Weightlifting: Santa's wishes boost for lifter

By Dylan Cleaver

Silver medal winner Richard Patterson. Photo / Getty Images
Silver medal winner Richard Patterson. Photo / Getty Images

Weightlifter Richard Patterson carried something pretty special to the stage for the 85kg final on Friday - a personal message of good luck from Santa Claus.

No longer do you have to worry about children losing a chunk of their innocence when they find out he is not quite the chimney sweep they think he is. He's real - and Patterson can prove it.

The 27-year-old from Counties has spent the past four months working with Finnish coach Ari Moilanen in a town called Rovaniemi. It's regarded as the 'official' town of Santa Claus and the mayor has assumed the mantle of the big bloke in the red suit (although he doesn't dress the part).

"It's in Lapland, in the Arctic Circle, about as far from New Zealand as you can get," Patterson said. "I've been to the official Santa's village and he sent me a good luck message. I go and see him every year and there's not many New Zealanders who do that, so he remembered me and sent me a message."

Blessed by the great man, Patterson received the second-best gift he could have wished for. But for one error in the clean and jerk, he might have been strutting around the Games village wearing gold.

With mother Julia and sister Amy in the crowd, Patterson battled Australian Simplice Ribouem.

"I knew what he was capable of and he knew what I could do. He looks like a monster but he's bit a gentle giant. He's a nice guy, but he's full of muscles, that's for sure."

Patterson believed a 150kg snatch combined with a 190kg clean and jerk would win him gold.

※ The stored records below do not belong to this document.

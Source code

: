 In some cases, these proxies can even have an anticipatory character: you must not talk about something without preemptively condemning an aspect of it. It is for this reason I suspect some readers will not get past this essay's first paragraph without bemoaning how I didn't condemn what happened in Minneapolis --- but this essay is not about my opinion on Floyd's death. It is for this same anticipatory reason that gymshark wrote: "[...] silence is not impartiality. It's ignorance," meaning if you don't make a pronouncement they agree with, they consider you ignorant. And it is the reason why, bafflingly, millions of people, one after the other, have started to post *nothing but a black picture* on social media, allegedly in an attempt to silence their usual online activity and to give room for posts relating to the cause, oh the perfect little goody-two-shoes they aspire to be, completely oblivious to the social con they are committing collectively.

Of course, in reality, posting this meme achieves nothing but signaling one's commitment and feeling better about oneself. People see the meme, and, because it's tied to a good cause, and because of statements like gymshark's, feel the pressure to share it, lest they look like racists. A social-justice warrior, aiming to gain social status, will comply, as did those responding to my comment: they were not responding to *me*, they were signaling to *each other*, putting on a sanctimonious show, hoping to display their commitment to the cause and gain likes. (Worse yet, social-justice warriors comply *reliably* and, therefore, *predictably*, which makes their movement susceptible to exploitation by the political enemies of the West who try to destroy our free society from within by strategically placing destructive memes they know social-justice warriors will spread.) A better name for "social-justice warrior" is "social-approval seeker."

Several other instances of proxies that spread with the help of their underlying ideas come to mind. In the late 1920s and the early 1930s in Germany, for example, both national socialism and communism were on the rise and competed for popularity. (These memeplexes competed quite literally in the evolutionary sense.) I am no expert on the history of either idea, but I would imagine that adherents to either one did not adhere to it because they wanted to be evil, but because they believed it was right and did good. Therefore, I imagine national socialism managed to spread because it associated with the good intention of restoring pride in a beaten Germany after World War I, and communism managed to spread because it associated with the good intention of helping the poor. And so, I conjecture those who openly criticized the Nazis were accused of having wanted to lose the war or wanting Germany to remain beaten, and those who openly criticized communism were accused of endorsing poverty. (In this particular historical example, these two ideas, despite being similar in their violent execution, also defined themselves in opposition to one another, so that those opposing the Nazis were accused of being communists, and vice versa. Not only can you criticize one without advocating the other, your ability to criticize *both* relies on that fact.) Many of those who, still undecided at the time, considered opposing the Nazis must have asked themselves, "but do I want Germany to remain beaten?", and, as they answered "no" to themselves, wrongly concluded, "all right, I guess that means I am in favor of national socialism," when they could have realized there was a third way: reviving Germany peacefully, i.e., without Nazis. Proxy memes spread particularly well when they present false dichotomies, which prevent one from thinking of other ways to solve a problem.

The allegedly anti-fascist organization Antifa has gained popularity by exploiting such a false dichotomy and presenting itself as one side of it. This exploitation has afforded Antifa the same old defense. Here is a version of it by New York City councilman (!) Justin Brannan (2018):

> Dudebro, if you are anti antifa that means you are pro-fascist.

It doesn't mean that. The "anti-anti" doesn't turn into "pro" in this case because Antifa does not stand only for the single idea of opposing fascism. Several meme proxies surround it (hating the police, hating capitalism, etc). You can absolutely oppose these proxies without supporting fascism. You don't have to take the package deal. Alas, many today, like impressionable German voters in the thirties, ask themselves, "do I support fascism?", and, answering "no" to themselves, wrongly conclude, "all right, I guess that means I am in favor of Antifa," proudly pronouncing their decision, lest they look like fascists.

He achieved the first part. "I lifted 150kg, which is a New Zealand record. It stuck, I was pretty happy with that. I'm usually saying things that help me focus my technique, but the last thing I said before I lifted was 'if I can't do this I don't deserve to be here'.

"Unfortunately I missed my first clean and jerk so that put me on the back foot. I then stuck 181kg and he came in one kilo heavier.

"I could have come in on the same weight and matched him because I was leading on body weight, but I knew he would just come in one kilo above that and it would be too much of an easy win, so I knew I had to go big. We put on 189kg, because 190kg plays with the Australian's head, and it was a play for the gold, really.

"I cleaned it, but rocked back on my heels a little bit. The jerk was in the wrong spot, so ... one of the elbows didn't quite lock."

Patterson said he would have taken more time to set his jerk, but the trade-off is loss of momentum.

After Melbourne, Patterson set his mind on gold and has since lived for weightlifting.

Manchester 2002 gold medal lifter Nigel Avery hooked him up with Tony Ebert, who won gold in 1974. They've supported Patterson, with another couple of contributors, over the past four years. His parents bought a house so he could live in Auckland rent free.

An apartment was bought for him in Finland so he could spend the past four months working with his head coach Moilanen.

"There's a lot of investment that has gone into this silver medal.When you want something so badly, falling at the final hurdle can often hurt more than getting nowhere near."

Still, if he needed a pick-me-up, it didn't take long to arrive.

"Standing on the podium I wasn't paying any attention to the Australian flag, I was just watching the New Zealand flag go up. It put a smile on my face."